República de Colombia Corte Suprema de Justicia Radicado nº 78360 LUZ MARINA AMÓRTEGUI GUZMÁN Impugnación CORTE SUPREMA DE JUSTICIA SALA DE CASACIÓN PENAL SALA DE DECISIÓN DE TUTELAS EUGENIO FERNÁNDEZ CARLIER Magistrado Ponente ATP1450-2015 Radicación nº 78360 (Aprobado en Acta nº 104) Bogotá, D.C., diecisiete (17) de marzo de dos mil quince (2015).
Sería del caso resolver la impugnación interpuesta por la accionante LUZ MARINA AMÓRTEGUI GUZMÁN contra la sentencia de 2 de febrero de 2015, emitida por la Sala Penal del Tribunal Superior del Distrito Judicial de Villavicencio, por cuyo medio declaró improcedente la acción de tutela instaurada contra la Unidad de Gestión Pensional y Parafiscales -UGPP- y el Ministerio de Hacienda y Crédito Público, por la presunta vulneración de sus derechos fundamentales al debido proceso, a la igualdad y al mínimo vital, sino se observara una causal de nulidad que afecta el trámite surtido.
ANTECEDENTES Fueron resumidos por el Tribunal a quo de la forma como sigue: Expone la accionante que convivió durante nueve años con el señor Gilberto Rodríguez Pardo q.e.p.d., quien tenía la condición de pensionado, unión marital de la cual nacieron y existen dos hijos, Javier y Judy Rodríguez Amórtegui. Manifiesta que al momento del fallecimiento de su compañero permanente, por ser una mujer analfabeta, aceptó la ayuda del hijo mayor del extinto pensionado, el señor Fabián Omar Rodríguez Hernández, quien aduce actuó de mala fe, en complicidad con funcionarios indeterminados de la división de pensiones de la Caja Agraria para reunir los requisitos y presentar su solicitud de sustitución pensional, proceso en virtud del cual se dictó la resolución N° 1413 del 30 de abril de 1992, expidiéndose la pensión de sobrevivientes a favor de sus hijos, la cual fue recibida por ellos hasta el 05 de febrero de 2010, luego de haber cumplido 25 años y terminados sus estudios profesionales.
Agrega que ante la FIDUPREVISORA elevó un derecho de petición el 25 de agosto de 2014, donde solicitaba la revocatoria directa parcial de la resolución 1413 del 30 de abril de 1992 y que le fuera sustituida en su favor la pensión, solicitud que fue remitida a la Unidad de Gestión Pensional y Parafiscales del Ministerio de Hacienda y Crédito Público de Colombia, entidad que mediante resolución RDP 031450 del 06 de octubre de 2014, le negó la sustitución pensional a la que considera tiene derecho, señalando que con ello se vulneran sus derechos a la igualdad y al mínimo vital.

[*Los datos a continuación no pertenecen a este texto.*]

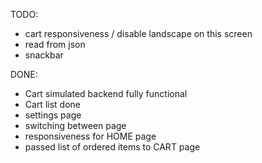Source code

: TODO:
- cart responsiveness / disable landscape on this screen
- read from json
- snackbar

DONE:
- Cart simulated backend fully functional
- Cart list done
- settings page
- switching between page
- responsiveness for HOME page
- passed list of ordered items to CART page
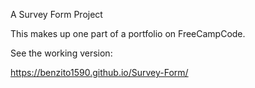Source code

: A Survey Form Project

This makes up one part of a portfolio on FreeCampCode.

See the working version:

https://benzito1590.github.io/Survey-Form/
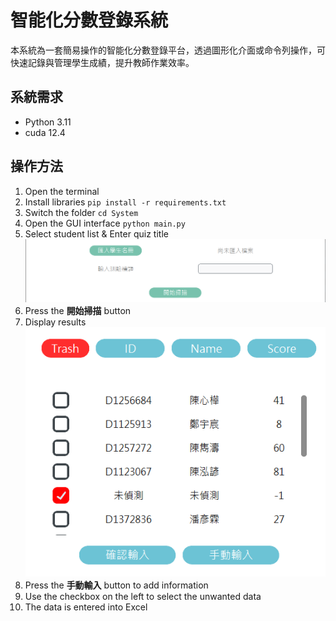 # 智能化分數登錄系統

本系統為一套簡易操作的智能化分數登錄平台，透過圖形化介面或命令列操作，可快速記錄與管理學生成績，提升教師作業效率。

## 系統需求
- Python 3.11
- cuda 12.4

## 操作方法
1. Open the terminal
2. Install libraries `pip install -r requirements.txt`
3. Switch the folder `cd System`
4. Open the GUI interface `python main.py`
5. Select student list & Enter quiz title
    ![](picture\p1.png)
6. Press the **開始掃描** button
7. Display results
    ![](picture\p2.png)
8. Press the **手動輸入** button to add information
9. Use the checkbox on the left to select the unwanted data
10. The data is entered into Excel

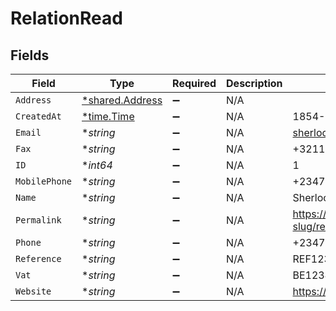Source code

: # RelationRead


## Fields

| Field                                                              | Type                                                               | Required                                                           | Description                                                        | Example                                                            |
| ------------------------------------------------------------------ | ------------------------------------------------------------------ | ------------------------------------------------------------------ | ------------------------------------------------------------------ | ------------------------------------------------------------------ |
| `Address`                                                          | [*shared.Address](../../models/shared/address.md)                  | :heavy_minus_sign:                                                 | N/A                                                                |                                                                    |
| `CreatedAt`                                                        | [*time.Time](https://pkg.go.dev/time#Time)                         | :heavy_minus_sign:                                                 | N/A                                                                | 1854-12-13T09:13:02.000Z                                           |
| `Email`                                                            | **string*                                                          | :heavy_minus_sign:                                                 | N/A                                                                | sherlock@example.org                                               |
| `Fax`                                                              | **string*                                                          | :heavy_minus_sign:                                                 | N/A                                                                | +3211324354                                                        |
| `ID`                                                               | **int64*                                                           | :heavy_minus_sign:                                                 | N/A                                                                | 1                                                                  |
| `MobilePhone`                                                      | **string*                                                          | :heavy_minus_sign:                                                 | N/A                                                                | +23477123456                                                       |
| `Name`                                                             | **string*                                                          | :heavy_minus_sign:                                                 | N/A                                                                | Sherlock Holmes Detective Services                                 |
| `Permalink`                                                        | **string*                                                          | :heavy_minus_sign:                                                 | N/A                                                                | https://app.contractify.io/client/company/company-slug/relations/1 |
| `Phone`                                                            | **string*                                                          | :heavy_minus_sign:                                                 | N/A                                                                | +23477123456                                                       |
| `Reference`                                                        | **string*                                                          | :heavy_minus_sign:                                                 | N/A                                                                | REF123                                                             |
| `Vat`                                                              | **string*                                                          | :heavy_minus_sign:                                                 | N/A                                                                | BE12345678                                                         |
| `Website`                                                          | **string*                                                          | :heavy_minus_sign:                                                 | N/A                                                                | https://www.example.org                                            |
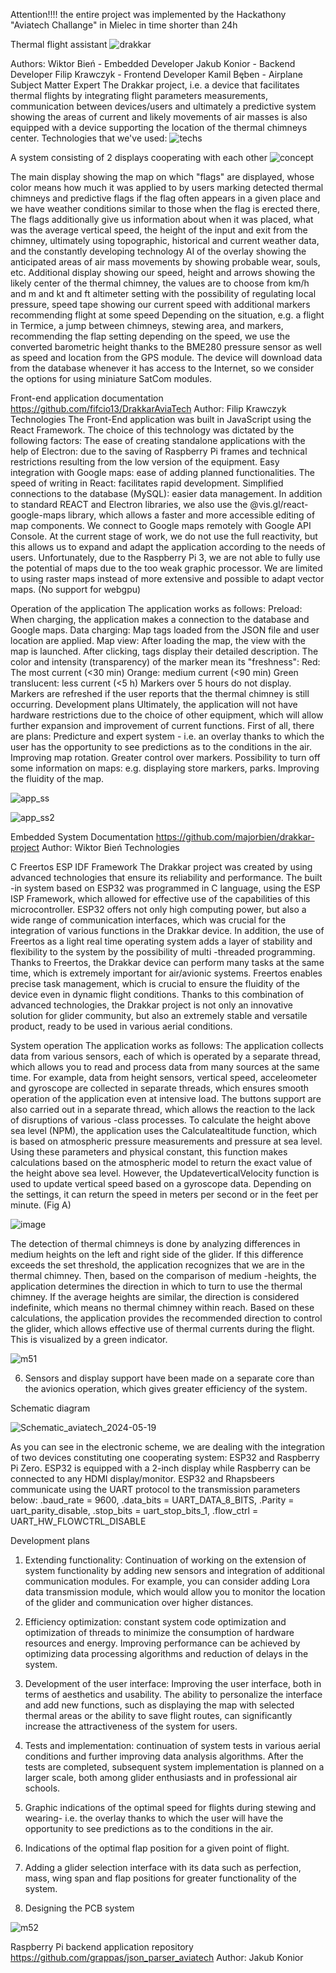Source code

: Attention!!!! the entire project was implemented by the Hackathony "Aviatech Challange" in Mielec in time shorter than 24h

Thermal flight assistant
![drakkar](https://github.com/majorBien/drakkar-project/assets/122567282/e06a6866-3b9f-4182-b599-cbed8aefec30)



Authors:
Wiktor Bień - Embedded Developer
Jakub Konior - Backend Developer
Filip Krawczyk - Frontend Developer
Kamil Bęben - Airplane Subject Matter Expert
The Drakkar project, i.e. a device that facilitates thermal flights by integrating flight parameters measurements, communication between devices/users and ultimately a predictive system showing the areas of current and likely movements of air masses is also equipped with a device supporting the location of the thermal chimneys center.
Technologies that we've used:
![techs](https://github.com/majorBien/drakkar-project/assets/122567282/61d99629-9f00-40d0-965c-fbe497031654)

 
A system consisting of 2 displays cooperating with each other 
![concept](https://github.com/majorBien/drakkar-project/assets/122567282/4f82219e-fd74-4118-9807-29f00a2f07b4)

The main display showing the map on which "flags" are displayed, whose color means how much it was applied to by users marking detected thermal chimneys and predictive flags if the flag often appears in a given place and we have weather conditions similar to those when the flag is erected there, The flags additionally give us information about when it was placed, what was the average vertical speed, the height of the input and exit from the chimney, ultimately using topographic, historical and current weather data, and the constantly developing technology AI of the overlay showing the anticipated areas of air mass movements by showing probable wear, souls, etc.
Additional display showing our speed, height and arrows showing the likely center of the thermal chimney, the values are to choose from km/h and m and kt and ft altimeter setting with the possibility of regulating local pressure, speed tape showing our current speed with additional markers recommending flight at some speed Depending on the situation, e.g. a flight in Termice, a jump between chimneys, stewing area, and markers, recommending the flap setting depending on the speed, we use the converted barometric height thanks to the BME280 pressure sensor as well as speed and location from the GPS module.
The device will download data from the database whenever it has access to the Internet, so we consider the options for using miniature SatCom modules.

Front-end application documentation
https://github.com/fifcio13/DrakkarAviaTech
Author: Filip Krawczyk
Technologies
The Front-End application was built in JavaScript using the React Framework. The choice of this technology was dictated by the following factors:
The ease of creating standalone applications with the help of Electron: due to the saving of Raspberry Pi frames and technical restrictions resulting from the low version of the equipment.
Easy integration with Google maps: ease of adding planned functionalities.
The speed of writing in React: facilitates rapid development.
Simplified connections to the database (MySQL): easier data management.
In addition to standard REACT and Electron libraries, we also use the @vis.gl/react-google-maps library, which allows a faster and more accessible editing of map components. We connect to Google maps remotely with Google API Console.
At the current stage of work, we do not use the full reactivity, but this allows us to expand and adapt the application according to the needs of users. Unfortunately, due to the Raspberry Pi 3, we are not able to fully use the potential of maps due to the too weak graphic processor. We are limited to using raster maps instead of more extensive and possible to adapt vector maps. (No support for webgpu)


Operation of the application
The application works as follows:
Preload: When charging, the application makes a connection to the database and Google maps.
Data charging: Map tags loaded from the JSON file and user location are applied.
Map view: After loading the map, the view with the map is launched. After clicking, tags display their detailed description. The color and intensity (transparency) of the marker mean its "freshness":
Red: The most current (<30 min)
Orange: medium current (<90 min)
Green translucent: less current (<5 h)
Markers over 5 hours do not display.
Markers are refreshed if the user reports that the thermal chimney is still occurring.
Development plans
Ultimately, the application will not have hardware restrictions due to the choice of other equipment, which will allow further expansion and improvement of current functions. First of all, there are plans:
Predicture and expert system - i.e. an overlay thanks to which the user has the opportunity to see predictions as to the conditions in the air.
Improving map rotation.
Greater control over markers.
Possibility to turn off some information on maps: e.g. displaying store markers, parks.
Improving the fluidity of the map.

![app_ss](https://github.com/majorBien/drakkar-project/assets/122567282/11824d8f-2fe1-4e40-9cc8-7cfd5823cd76)

![app_ss2](https://github.com/majorBien/drakkar-project/assets/122567282/7837cb90-1188-4bb0-a863-71cb1346ea1f)

Embedded System Documentation
https://github.com/majorbien/drakkar-project
Author: Wiktor Bień
Technologies

C
Freertos
ESP IDF Framework
The Drakkar project was created by using advanced technologies that ensure its reliability and performance. The built -in system based on ESP32 was programmed in C language, using the ESP ISP Framework, which allowed for effective use of the capabilities of this microcontroller. ESP32 offers not only high computing power, but also a wide range of communication interfaces, which was crucial for the integration of various functions in the Drakkar device.
In addition, the use of Freertos as a light real time operating system adds a layer of stability and flexibility to the system by the possibility of multi -threaded programming. Thanks to Freertos, the Drakkar device can perform many tasks at the same time, which is extremely important for air/avionic systems. Freertos enables precise task management, which is crucial to ensure the fluidity of the device even in dynamic flight conditions.
Thanks to this combination of advanced technologies, the Drakkar project is not only an innovative solution for glider community, but also an extremely stable and versatile product, ready to be used in various aerial conditions.




System operation
The application works as follows:
The application collects data from various sensors, each of which is operated by a separate thread, which allows you to read and process data from many sources at the same time. For example, data from height sensors, vertical speed, acceleometer and gyroscope are collected in separate threads, which ensures smooth operation of the application even at intensive load.
The buttons support are also carried out in a separate thread, which allows the reaction to the lack of disruptions of various -class processes.
To calculate the height above sea level (NPM), the application uses the Calculatealtitude function, which is based on atmospheric pressure measurements and pressure at sea level. Using these parameters and physical constant, this function makes calculations based on the atmospheric model to return the exact value of the height above sea level.
However, the UpdateverticalVelocity function is used to update vertical speed based on a gyroscope data. Depending on the settings, it can return the speed in meters per second or in the feet per minute. (Fig A)

![image](https://github.com/majorBien/drakkar-project/assets/122567282/33cccdd0-d869-4bac-b1c5-da39f5f0f004)

The detection of thermal chimneys is done by analyzing differences in medium heights on the left and right side of the glider. If this difference exceeds the set threshold, the application recognizes that we are in the thermal chimney. Then, based on the comparison of medium -heights, the application determines the direction in which to turn to use the thermal chimney. If the average heights are similar, the direction is considered indefinite, which means no thermal chimney within reach. Based on these calculations, the application provides the recommended direction to control the glider, which allows effective use of thermal currents during the flight. This is visualized by a green indicator. 


![m51](https://github.com/majorBien/drakkar-project/assets/122567282/2b249c62-20f5-470b-bf0e-1296b5863449)



6. Sensors and display support have been made on a separate core than the avionics operation, which gives greater efficiency of the system.

Schematic diagram

![Schematic_aviatech_2024-05-19](https://github.com/majorBien/drakkar-project/assets/122567282/bd79581c-b127-4602-a82c-84c190d5c2fd)



As you can see in the electronic scheme, we are dealing with the integration of two devices constituting one cooperating system: ESP32 and Raspberry Pi Zero. ESP32 is equipped with a 2-inch display while Raspberry can be connected to any HDMI display/monitor. ESP32 and Rhapsbeers communicate using the UART protocol to the transmission parameters below:
         .baud_rate = 9600,
         .data_bits = UART_DATA_8_BITS,
         .Parity = uart_parity_disable,
         .stop_bits = uart_stop_bits_1,
         .flow_ctrl = UART_HW_FLOWCTRL_DISABLE

Development plans
1. Extending functionality: Continuation of working on the extension of system functionality by adding new sensors and integration of additional communication modules. For example, you can consider adding Lora data transmission module, which would allow you to monitor the location of the glider and communication over higher distances.

2. Efficiency optimization: constant system code optimization and optimization of threads to minimize the consumption of hardware resources and energy. Improving performance can be achieved by optimizing data processing algorithms and reduction of delays in the system.

3. Development of the user interface: Improving the user interface, both in terms of aesthetics and usability. The ability to personalize the interface and add new functions, such as displaying the map with selected thermal areas or the ability to save flight routes, can significantly increase the attractiveness of the system for users.


6. Tests and implementation: continuation of system tests in various aerial conditions and further improving data analysis algorithms. After the tests are completed, subsequent system implementation is planned on a larger scale, both among glider enthusiasts and in professional air schools.

7. Graphic indications of the optimal speed for flights during stewing and wearing- i.e. the overlay thanks to which the user will have the opportunity to see predictions as to the conditions in the air.
8. Indications of the optimal flap position for a given point of flight.
9. Adding a glider selection interface with its data such as perfection, mass, wing span and flap positions for greater functionality of the system.

10. Designing the PCB system

   ![m52](https://github.com/majorBien/drakkar-project/assets/122567282/a32394b0-1099-4c76-8320-0154f7437f40)


Raspberry Pi backend application repository
https://github.com/grappas/json_parser_aviatech
Author: Jakub Konior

Por tanto, solicita se deje sin efectos la resolución RDP 031450 del 06 de octubre de 2014 y, en consecuencia, se ordene a la accionada al reconocimiento inmediato de la pensión de sobreviviente, en su calidad de compañera permanente del extinto pensionado y el pago de la misma retroactivamente desde el 05 de febrero de 2010. EL FALLO IMPUGNADO Lo profirió la Sala Penal del Tribunal Superior de Villavicencio el 2 de febrero de 2015, negando por improcedente el amparo constitucional reclamado, argumentando que la accionante cuenta con la posibilidad de acudir ante la jurisdicción contenciosa administrativa para reclamar los derechos que considera lesionados, pues la acción de tutela no es vía judicial propia para el efecto.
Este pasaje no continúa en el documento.